February 19, 2018 § Leave a comment
CHG VIP $250 Ticket Winner/Guest Carmela Gordon Describes Lowcountry Oyster Festival Fun
On a rainy Sunday, January 28, Carmela Gordon and her boyfriend enjoyed an afternoon of oysters, food, libations and fun at the Charleston Hospitality Group’s VIP tent at the Lowcountry Oyster Festival. The 47 year-old accounting professor at Trident Technical College was “very excited” when she heard she won out of a field of almost 600 social media submissions.
A Lowcountry native, it was her first visit to the Lowcountry Oyster Festival since age 11, and the very first festival shared with her boyfriend. “We both love oysters. The CHG buffet food was awesome. We especially loved the shrimp and grits from TOAST, the shrimp from Cove Oyster Bar & Grille, and the chicken and sweet potato waffles from Eli’s Table,” says Gordon.
Gordon and her family of 3 children and 3 grandchildren returned to Charleston in 2013 because she loves the festivals, food and people here. “I wanted the kids to grow up in Charleston. We plan on returning to the Lowcountry Oyster Festival next year.”
February 13, 2018 § Leave a comment
The shells from this huge event do much good for South Carolina’s environment, thanks to the hard work of the Coastal Conservation Society of South Carolina. That’s one of the reasons Charleston Hospitality Group loves to participate as a sponsor every year for the popular Lowcountry Oyster Roast. From The State:
Charleston, SC – Heralded as one of the top 20 events in the Southeast as well as the world’s largest oyster roast, the annual Lowcountry Oyster Festival at Boone Hall Plantation in Mt. Pleasant is a celebration of all things oysters. Nearly 80,000 pounds of the bivalves are steamed or roasted in one day for the large crowds of people gathered to consume them. Since 2008, Coastal Conservation Association South Carolina (CCA SC) has organized a group of volunteers to collect and recycle the empty shells for the building of new oyster reefs in the estuaries of the Palmetto State.
“This has been an amazing effort to be a part of,” said Gary Keisler, CCA SC Topwater Action Campaign chairman and organizer of the volunteers. “Looking back on where we started from, to see all the volunteers we now have participating is simply inspiring. Even the attendees now participate in the process and the level of cooperation between the Restaurant Association, CCA SC, and the SCDNR has grown so much that we now expect to recycle as close to 100 percent of the shells as we can get.”
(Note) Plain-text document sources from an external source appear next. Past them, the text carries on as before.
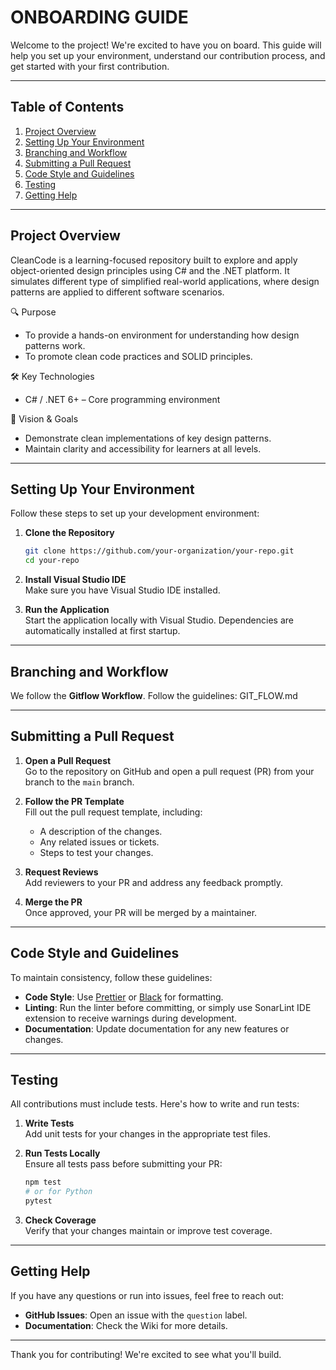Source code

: # ONBOARDING GUIDE
<!-- da modificare per c# e vs e approfondire gli unit test -->
Welcome to the project! We're excited to have you on board. This guide will help you set up your environment, understand our contribution process, and get started with your first contribution.

---

## Table of Contents
1. [Project Overview](#project-overview)
2. [Setting Up Your Environment](#setting-up-your-environment)
3. [Branching and Workflow](#branching-and-workflow)
4. [Submitting a Pull Request](#submitting-a-pull-request)
5. [Code Style and Guidelines](#code-style-and-guidelines)
6. [Testing](#testing)
7. [Getting Help](#getting-help)

---

## Project Overview

CleanCode is a learning-focused repository built to explore and apply object-oriented design principles using C# and the .NET platform. It simulates different type of simplified real-world applications, where design patterns are applied to different software scenarios.

🔍 Purpose
- To provide a hands-on environment for understanding how design patterns work.
- To promote clean code practices and SOLID principles.

🛠️ Key Technologies
- C# / .NET 6+ – Core programming environment

🎯 Vision & Goals
- Demonstrate clean implementations of key design patterns.
- Maintain clarity and accessibility for learners at all levels.
---

## Setting Up Your Environment

Follow these steps to set up your development environment:

1. **Clone the Repository**  
   ```bash
   git clone https://github.com/your-organization/your-repo.git
   cd your-repo
   ```

2. **Install Visual Studio IDE**  
   Make sure you have Visual Studio IDE installed.

3. **Run the Application**  
   Start the application locally with Visual Studio. Dependencies are automatically installed at first startup.

---

## Branching and Workflow

We follow the **Gitflow Workflow**. Follow the guidelines: GIT_FLOW.md

---

## Submitting a Pull Request

1. **Open a Pull Request**  
   Go to the repository on GitHub and open a pull request (PR) from your branch to the `main` branch.

2. **Follow the PR Template**  
   Fill out the pull request template, including:
   - A description of the changes.
   - Any related issues or tickets.
   - Steps to test your changes.

3. **Request Reviews**  
   Add reviewers to your PR and address any feedback promptly.

4. **Merge the PR**  
   Once approved, your PR will be merged by a maintainer.

---

## Code Style and Guidelines

To maintain consistency, follow these guidelines:

- **Code Style**: Use [Prettier](https://prettier.io/) or [Black](https://black.readthedocs.io/) for formatting.
- **Linting**: Run the linter before committing, or simply use SonarLint IDE extension to receive warnings during development.
- **Documentation**: Update documentation for any new features or changes.

---

## Testing

All contributions must include tests. Here's how to write and run tests:

1. **Write Tests**  
   Add unit tests for your changes in the appropriate test files.

2. **Run Tests Locally**  
   Ensure all tests pass before submitting your PR:
   ```bash
   npm test
   # or for Python
   pytest
   ```

3. **Check Coverage**  
   Verify that your changes maintain or improve test coverage.

---

## Getting Help

If you have any questions or run into issues, feel free to reach out:

- **GitHub Issues**: Open an issue with the `question` label.
- **Documentation**: Check the Wiki for more details.

---

Thank you for contributing! We're excited to see what you'll build.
When the group first began working with the Charleston Restaurant Association staff and the South Carolina Department of Natural Resources, the effort seemed daunting. Started in 2008 with an intrepid group of a half dozen volunteers, the effort has grown to 155 shell collectors in 2017 as well as 70 volunteers from the Culinary Institute at Trident Tech in Charleston and students from MUSC helping for the first time in 2018. Now, a large percentage of the task of the day focuses on educating event attendees on what they, the “oyster recovery team” volunteers, are doing and why.
“We were totally filthy at the end of the day those first few years,” said Keisler. “Between picking up shells left on the ground and shifting through the shells to remove the trash, it was dirty work. Now, people see the benefit of why we are doing it and help us out a lot more. We simply see it as a celebration with a purpose.”
Over the 10 years that CCA SC has been participating, more than half a million pounds of shells, about 10,755 bushels, have been collected at this one event. In that same time frame, CCA SC has invested more than $80,000 in equipment and donated it to SCDNR to establish and maintain a fleet of tools and vehicles specifically for oyster recycling and deployment. The recreational angling group truly recognizes oyster recycling and oyster reef restoration as a cornerstone of its expanding list of habitat work to benefit both South Carolina’s marine resources as well as Palmetto State anglers.
“This event is really a fantastic opportunity for us to acquire a lot of reef material in one location on one day,” said Scott Whitaker, CCA SC executive director. “And it all gets put right back into our creeks and tidal marshes to facilitate the growth of new oyster reefs which in turn contributes to cleaner water, creates juvenile fish habitat, and provides erosion control. It really is a wonderful conservation story and a tradition we think goes hand-in-hand with cool, crisp, lowcountry weather and steaming hot oysters.”